[[ RECORDS FOR THE EXERCISE open ]]

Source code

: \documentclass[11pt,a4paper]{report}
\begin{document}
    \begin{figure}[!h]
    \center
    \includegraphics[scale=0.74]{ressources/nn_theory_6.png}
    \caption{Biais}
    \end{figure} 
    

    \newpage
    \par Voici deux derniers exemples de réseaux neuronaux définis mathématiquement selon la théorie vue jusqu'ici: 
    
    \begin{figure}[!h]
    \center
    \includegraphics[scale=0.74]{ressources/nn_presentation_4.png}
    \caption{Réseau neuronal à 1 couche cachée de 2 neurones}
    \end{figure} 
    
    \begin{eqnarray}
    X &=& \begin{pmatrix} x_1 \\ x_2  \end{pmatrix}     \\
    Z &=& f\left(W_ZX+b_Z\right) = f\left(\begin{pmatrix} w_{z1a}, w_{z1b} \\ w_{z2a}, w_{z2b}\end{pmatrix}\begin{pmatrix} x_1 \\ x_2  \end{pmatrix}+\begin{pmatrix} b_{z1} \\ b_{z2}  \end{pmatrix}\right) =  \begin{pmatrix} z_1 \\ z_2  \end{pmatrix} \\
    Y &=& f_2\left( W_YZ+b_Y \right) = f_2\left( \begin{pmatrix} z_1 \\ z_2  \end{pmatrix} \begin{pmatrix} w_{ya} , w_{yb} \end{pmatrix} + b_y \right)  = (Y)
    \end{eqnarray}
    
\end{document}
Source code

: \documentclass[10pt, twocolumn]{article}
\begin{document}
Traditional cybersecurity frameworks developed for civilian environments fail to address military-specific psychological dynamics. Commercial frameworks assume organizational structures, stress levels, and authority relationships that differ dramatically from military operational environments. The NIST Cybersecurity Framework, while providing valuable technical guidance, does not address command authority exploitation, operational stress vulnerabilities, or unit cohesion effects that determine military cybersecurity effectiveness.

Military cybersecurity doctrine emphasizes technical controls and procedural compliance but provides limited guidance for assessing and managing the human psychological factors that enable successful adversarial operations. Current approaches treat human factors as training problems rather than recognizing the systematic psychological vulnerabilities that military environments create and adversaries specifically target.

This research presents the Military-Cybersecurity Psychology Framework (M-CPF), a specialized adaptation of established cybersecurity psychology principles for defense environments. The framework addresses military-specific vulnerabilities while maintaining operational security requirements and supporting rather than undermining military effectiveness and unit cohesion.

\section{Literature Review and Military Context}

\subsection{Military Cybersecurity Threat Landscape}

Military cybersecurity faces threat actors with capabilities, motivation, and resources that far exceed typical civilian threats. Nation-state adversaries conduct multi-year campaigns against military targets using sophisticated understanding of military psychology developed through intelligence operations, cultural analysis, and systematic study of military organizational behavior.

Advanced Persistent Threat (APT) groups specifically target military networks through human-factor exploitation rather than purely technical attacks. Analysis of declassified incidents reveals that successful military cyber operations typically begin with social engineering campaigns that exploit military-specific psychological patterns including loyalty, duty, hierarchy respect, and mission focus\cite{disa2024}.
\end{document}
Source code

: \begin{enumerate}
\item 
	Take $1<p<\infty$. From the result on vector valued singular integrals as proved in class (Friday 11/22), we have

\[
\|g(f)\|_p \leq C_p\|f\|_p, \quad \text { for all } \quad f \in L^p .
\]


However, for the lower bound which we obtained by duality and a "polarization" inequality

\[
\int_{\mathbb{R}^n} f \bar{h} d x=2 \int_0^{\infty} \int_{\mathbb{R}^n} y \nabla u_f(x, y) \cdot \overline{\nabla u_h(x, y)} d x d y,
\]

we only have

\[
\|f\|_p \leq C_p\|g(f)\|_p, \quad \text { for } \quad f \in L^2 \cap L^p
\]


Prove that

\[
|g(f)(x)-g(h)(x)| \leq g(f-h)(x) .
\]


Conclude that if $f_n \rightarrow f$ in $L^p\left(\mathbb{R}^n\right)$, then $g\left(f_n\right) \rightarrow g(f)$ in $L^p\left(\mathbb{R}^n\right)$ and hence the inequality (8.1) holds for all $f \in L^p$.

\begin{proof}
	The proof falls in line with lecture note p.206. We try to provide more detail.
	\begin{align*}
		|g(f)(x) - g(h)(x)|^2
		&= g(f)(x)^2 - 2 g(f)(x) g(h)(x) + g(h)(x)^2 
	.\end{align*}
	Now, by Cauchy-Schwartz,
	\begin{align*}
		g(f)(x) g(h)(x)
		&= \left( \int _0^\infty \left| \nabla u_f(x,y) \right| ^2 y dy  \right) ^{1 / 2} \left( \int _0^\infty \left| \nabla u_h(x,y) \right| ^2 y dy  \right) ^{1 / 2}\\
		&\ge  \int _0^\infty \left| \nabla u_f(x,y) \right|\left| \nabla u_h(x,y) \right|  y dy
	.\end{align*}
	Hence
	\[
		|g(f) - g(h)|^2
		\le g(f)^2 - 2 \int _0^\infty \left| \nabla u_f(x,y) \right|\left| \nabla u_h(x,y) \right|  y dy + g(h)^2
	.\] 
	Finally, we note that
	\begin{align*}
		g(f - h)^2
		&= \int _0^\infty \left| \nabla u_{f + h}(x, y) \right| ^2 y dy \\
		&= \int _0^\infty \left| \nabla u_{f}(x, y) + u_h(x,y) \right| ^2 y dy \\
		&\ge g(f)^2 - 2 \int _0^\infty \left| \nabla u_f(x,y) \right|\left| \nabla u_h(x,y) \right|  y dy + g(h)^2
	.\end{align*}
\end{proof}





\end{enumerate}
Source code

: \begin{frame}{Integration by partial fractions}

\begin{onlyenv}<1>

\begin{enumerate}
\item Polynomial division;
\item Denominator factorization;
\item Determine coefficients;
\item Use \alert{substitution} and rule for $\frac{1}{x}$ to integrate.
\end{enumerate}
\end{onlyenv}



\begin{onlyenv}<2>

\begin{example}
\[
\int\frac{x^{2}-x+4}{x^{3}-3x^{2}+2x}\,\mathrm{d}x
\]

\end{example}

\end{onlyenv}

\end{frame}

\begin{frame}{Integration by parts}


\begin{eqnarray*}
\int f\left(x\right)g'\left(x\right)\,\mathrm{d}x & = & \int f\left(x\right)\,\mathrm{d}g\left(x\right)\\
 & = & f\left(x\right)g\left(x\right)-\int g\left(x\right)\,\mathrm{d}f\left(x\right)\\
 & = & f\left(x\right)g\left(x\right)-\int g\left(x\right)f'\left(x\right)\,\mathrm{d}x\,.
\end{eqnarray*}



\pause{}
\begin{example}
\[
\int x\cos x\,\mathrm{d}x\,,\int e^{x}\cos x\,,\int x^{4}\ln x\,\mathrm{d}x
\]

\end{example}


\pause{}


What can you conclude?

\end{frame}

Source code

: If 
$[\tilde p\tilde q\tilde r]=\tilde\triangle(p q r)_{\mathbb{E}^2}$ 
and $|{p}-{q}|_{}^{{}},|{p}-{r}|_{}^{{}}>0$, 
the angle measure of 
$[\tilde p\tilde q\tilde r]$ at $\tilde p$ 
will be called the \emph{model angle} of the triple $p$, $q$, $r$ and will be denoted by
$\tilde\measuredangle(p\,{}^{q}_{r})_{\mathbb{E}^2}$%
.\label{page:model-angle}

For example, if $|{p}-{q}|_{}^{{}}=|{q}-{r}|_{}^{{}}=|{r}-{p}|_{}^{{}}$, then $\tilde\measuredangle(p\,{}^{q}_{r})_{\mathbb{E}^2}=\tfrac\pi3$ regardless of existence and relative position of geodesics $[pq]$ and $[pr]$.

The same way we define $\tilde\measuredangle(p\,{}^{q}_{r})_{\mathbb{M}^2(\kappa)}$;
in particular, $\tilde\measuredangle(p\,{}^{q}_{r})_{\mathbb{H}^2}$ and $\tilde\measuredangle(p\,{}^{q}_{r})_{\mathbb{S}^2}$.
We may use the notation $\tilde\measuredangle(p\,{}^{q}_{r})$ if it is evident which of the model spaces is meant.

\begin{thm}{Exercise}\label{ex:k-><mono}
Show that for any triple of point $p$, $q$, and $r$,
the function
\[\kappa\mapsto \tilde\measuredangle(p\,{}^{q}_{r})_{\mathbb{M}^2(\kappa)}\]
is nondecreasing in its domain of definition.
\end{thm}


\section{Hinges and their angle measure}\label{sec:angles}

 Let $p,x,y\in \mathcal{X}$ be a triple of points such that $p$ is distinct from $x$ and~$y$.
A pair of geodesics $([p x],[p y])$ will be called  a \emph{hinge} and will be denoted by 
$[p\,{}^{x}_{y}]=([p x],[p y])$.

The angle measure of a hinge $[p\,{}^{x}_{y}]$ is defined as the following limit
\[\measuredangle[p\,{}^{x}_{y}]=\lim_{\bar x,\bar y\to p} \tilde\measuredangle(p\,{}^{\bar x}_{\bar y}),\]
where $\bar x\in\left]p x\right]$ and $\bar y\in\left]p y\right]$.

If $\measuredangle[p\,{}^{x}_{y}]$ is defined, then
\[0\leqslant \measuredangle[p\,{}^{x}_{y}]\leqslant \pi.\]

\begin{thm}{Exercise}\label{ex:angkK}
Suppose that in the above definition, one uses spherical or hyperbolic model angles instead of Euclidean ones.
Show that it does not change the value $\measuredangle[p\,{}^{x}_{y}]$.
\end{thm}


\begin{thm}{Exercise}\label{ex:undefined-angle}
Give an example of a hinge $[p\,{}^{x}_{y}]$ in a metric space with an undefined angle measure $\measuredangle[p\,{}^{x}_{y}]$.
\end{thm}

[[ RECORDS FOR THE EXERCISE closed ]]

◆ **TASK TO COMPLETE**
In the entries above, identify each line that includes the string "will", then copy it.

◆ **YOUR RESPONSE**
will be called the \emph{model angle} of the triple $p$, $q$, $r$ and will be denoted by
A pair of geodesics $([p x],[p y])$ will be called  a \emph{hinge} and will be denoted by 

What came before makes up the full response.